EC中心のSaaSなら初期0〜100万円程度、店舗や在庫との連携を含むクラウド型なら100〜800万円程度、中規模の統合開発なら500〜3,000万円程度が予算検討の起点です。ただし、店舗数、SKU数、連携数、移行量、返品や受取の複雑さで変わるため、初期費用だけでなく月額、保守、決済、教育、社内人件費を含むTCOで比較します。
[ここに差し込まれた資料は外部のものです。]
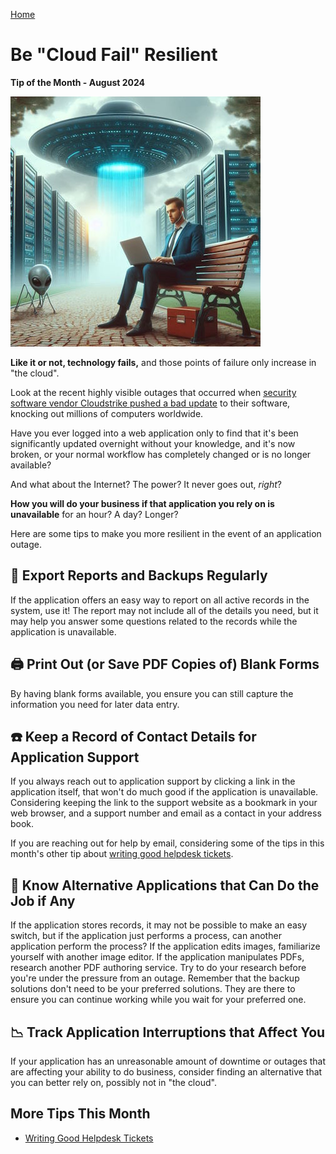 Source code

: [Home](https://cityssm.github.io/tip-of-the-month/)

# Be "Cloud Fail" Resilient

**Tip of the Month - August 2024**

![Aliens Abducting Data from Servers](alienServerFarm.jpg)

**Like it or not, technology fails,**
and those points of failure only increase in "the cloud".

Look at the recent highly visible outages that occurred when
[security software vendor Cloudstrike pushed a bad update](https://www.theguardian.com/australia-news/article/2024/jul/19/microsoft-windows-pcs-outage-blue-screen-of-death)
to their software, knocking out millions of computers worldwide.

Have you ever logged into a web application only to find that it's been significantly updated overnight
without your knowledge, and it's now broken,
or your normal workflow has completely changed or is no longer available?

And what about the Internet? The power? It never goes out, _right_?

**How you will do your business if that application you rely on is unavailable** for an hour?
A day? Longer?

Here are some tips to make you more resilient in the event of an application outage.

## 💾 Export Reports and Backups Regularly

If the application offers an easy way to report on all active records in the system, use it!
The report may not include all of the details you need, but it may help you answer some questions
related to the records while the application is unavailable.

## 🖨️ Print Out (or Save PDF Copies of) Blank Forms

By having blank forms available, you ensure you can still capture the information you need
for later data entry.

## ☎️ Keep a Record of Contact Details for Application Support

If you always reach out to application support by clicking a link in the application itself,
that won't do much good if the application is unavailable.
Considering keeping the link to the support website as a bookmark in your web browser,
and a support number and email as a contact in your address book.

If you are reaching out for help by email,
considering some of the tips in this month's other tip about
[writing good helpdesk tickets](writing-good-tickets.md).

## 📖 Know Alternative Applications that Can Do the Job if Any

If the application stores records, it may not be possible to make an easy switch,
but if the application just performs a process, can another application perform the process?
If the application edits images, familiarize yourself with another image editor.
If the application manipulates PDFs, research another PDF authoring service.
Try to do your research before you're under the pressure from an outage.
Remember that the backup solutions don't need to be your preferred solutions.
They are there to ensure you can continue working while you wait for your preferred one.

## 📉 Track Application Interruptions that Affect You

If your application has an unreasonable amount of downtime or outages
that are affecting your ability to do business,
consider finding an alternative that you can better rely on,
possibly not in "the cloud".

## More Tips This Month

- [Writing Good Helpdesk Tickets](writing-good-tickets.md)
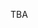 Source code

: <!-- We are excited to share the following speakers have kindly accepted to give invited talks at INLG2025. -->

TBA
既存のPOSや基幹システムを残したまま導入できますか?

既存システムを残した段階導入は可能ですが、商品・顧客・在庫・注文ごとにデータの正を決める必要があります。APIの有無、更新頻度、データ項目の差、エラー時の再送、旧システムとの並行稼働期間を先に確認し、移行後の照合方法と切り戻し条件まで設計すると安全です。

個人情報や決済情報の安全性はどう確保しますか?

利用目的と同意状況を管理し、役割ごとの最小権限、二要素認証、暗号化、操作ログ、監視、バックアップ、委託先管理を設計します。決済情報は保持範囲を小さくし、PCI DSS v4.0.1の要件や契約する決済事業者の確認事項に沿って、決済ページのスクリプト管理と改ざん検知を含む運用を整えます。

まとめ:データの正を決めて段階的に導入します

オムニチャネルシステム導入のまとめ

オムニチャネルシステムは、店舗、EC、アプリ、外部モールなどをつなぎ、顧客・商品・在庫・注文のデータを共通化する業務基盤です。単に販売チャネルを増やすだけではなく、店舗受取、店舗発送、在庫表示、会員統合、返品までを一貫して扱える状態にすることが価値になります。

一括刷新ではなく、優先ユースケースから始めます

成功しやすい進め方は、現状の業務とデータを棚卸しし、各データの正を決め、優先KPIを設定してから小さな範囲で検証することです。費用はEC画面だけでなく、連携、移行、テスト、教育、保守まで含めて判断します。SaaS、パッケージ、個別開発のどれを選ぶ場合も、将来の拡張性と運用体制を同時に確認します。

開発会社・ベンダーには同じRFPで比較を依頼します

候補先には、店舗数、SKU数、月間注文数、既存システム、連携対象、移行データ、必要な顧客体験、運用体制を同じ条件で共有します。初期費用と月額費用だけでなく、連携・移行・テスト・教育・保守・障害対応・契約終了時のデータ返却まで確認し、要件と責任分界が明確な提案を選びます。